The Turkish lira hit a four-month high against the U.S. dollar on Tuesday, reaching 5.54.
The dollar crashed through a three-week low against the lira this morning and continued its fall to bottom out at 5.54. The dollar was down more than 1% on Tuesday at 5 p.m. (1400 GMT) after closing the previous day at 5.61.
The lira has not seen that level since April 2, when it hit 5.46.
The euro was trading at 6.21 against the lira on Tuesday, down 0.82%.
The lira's rise came after the Central Bank of the Republic of Turkey (CBRT) significantly cut its benchmark policy rate, the one-week repo rate, by 425 basis points from 24% to 19.75% on Thursday. The lira began climbing before the weekend and continued its gains into this week.

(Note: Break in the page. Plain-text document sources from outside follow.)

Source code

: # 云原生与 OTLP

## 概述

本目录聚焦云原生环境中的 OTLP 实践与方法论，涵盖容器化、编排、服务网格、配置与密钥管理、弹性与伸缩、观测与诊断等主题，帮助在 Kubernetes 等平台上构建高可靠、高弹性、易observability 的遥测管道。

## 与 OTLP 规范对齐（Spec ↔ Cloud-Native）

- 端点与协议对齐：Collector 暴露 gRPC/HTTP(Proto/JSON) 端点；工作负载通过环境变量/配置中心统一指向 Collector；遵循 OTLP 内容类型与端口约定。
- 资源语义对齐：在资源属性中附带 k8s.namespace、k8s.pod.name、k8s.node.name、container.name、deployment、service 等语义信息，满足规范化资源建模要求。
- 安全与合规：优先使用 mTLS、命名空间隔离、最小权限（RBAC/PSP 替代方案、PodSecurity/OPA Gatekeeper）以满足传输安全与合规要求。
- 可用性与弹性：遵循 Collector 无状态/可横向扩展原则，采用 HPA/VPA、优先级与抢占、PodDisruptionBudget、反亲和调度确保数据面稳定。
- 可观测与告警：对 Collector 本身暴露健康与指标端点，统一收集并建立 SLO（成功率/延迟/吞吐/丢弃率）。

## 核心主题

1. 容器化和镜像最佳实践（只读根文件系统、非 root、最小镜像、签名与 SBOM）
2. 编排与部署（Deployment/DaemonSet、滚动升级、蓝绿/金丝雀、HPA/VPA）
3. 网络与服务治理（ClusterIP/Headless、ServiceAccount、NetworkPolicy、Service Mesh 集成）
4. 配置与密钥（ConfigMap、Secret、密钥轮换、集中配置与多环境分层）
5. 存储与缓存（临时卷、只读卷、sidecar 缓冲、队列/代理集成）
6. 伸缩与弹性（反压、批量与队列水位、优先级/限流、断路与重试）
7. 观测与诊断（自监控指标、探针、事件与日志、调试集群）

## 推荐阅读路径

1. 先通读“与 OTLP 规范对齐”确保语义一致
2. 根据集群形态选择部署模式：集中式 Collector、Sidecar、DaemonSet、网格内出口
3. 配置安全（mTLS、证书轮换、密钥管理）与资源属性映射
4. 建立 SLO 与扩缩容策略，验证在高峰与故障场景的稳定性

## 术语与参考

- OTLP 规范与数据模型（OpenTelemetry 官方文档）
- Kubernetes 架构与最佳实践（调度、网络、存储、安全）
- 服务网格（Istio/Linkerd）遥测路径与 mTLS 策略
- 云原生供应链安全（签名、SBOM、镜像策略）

The change also comes ahead of the U.S. Federal Reserve's two-day meeting, at which policymakers are expected to cut interest rates for the first time since the financial crisis by 25 basis points.
The Federal Open Market Committee raised the benchmark interest rate four times last year but has signaled that it will backtrack given worrying signs in the United States and major trading partners.
The move would be a so-called insurance cut to protect the U.S. economy from global uncertainties and trade pressures, in contrast to interest rate cuts by countries facing more imminent risks. Markets will be watching the Fed's forward guidance for clarity on whether the committee sees the cut as a one-off or as the beginning of a rate-cutting cycle.
The U.S. dollar hit an all-time high against the Turkish lira at 6.89 in August as tensions were running high between Washington and Ankara over the two-year-long detention of Pastor Andrew Brunson on terror charges and the U.S.' support for the PKK terrorist group's Syrian offshoot the People's Protection Units (YPG).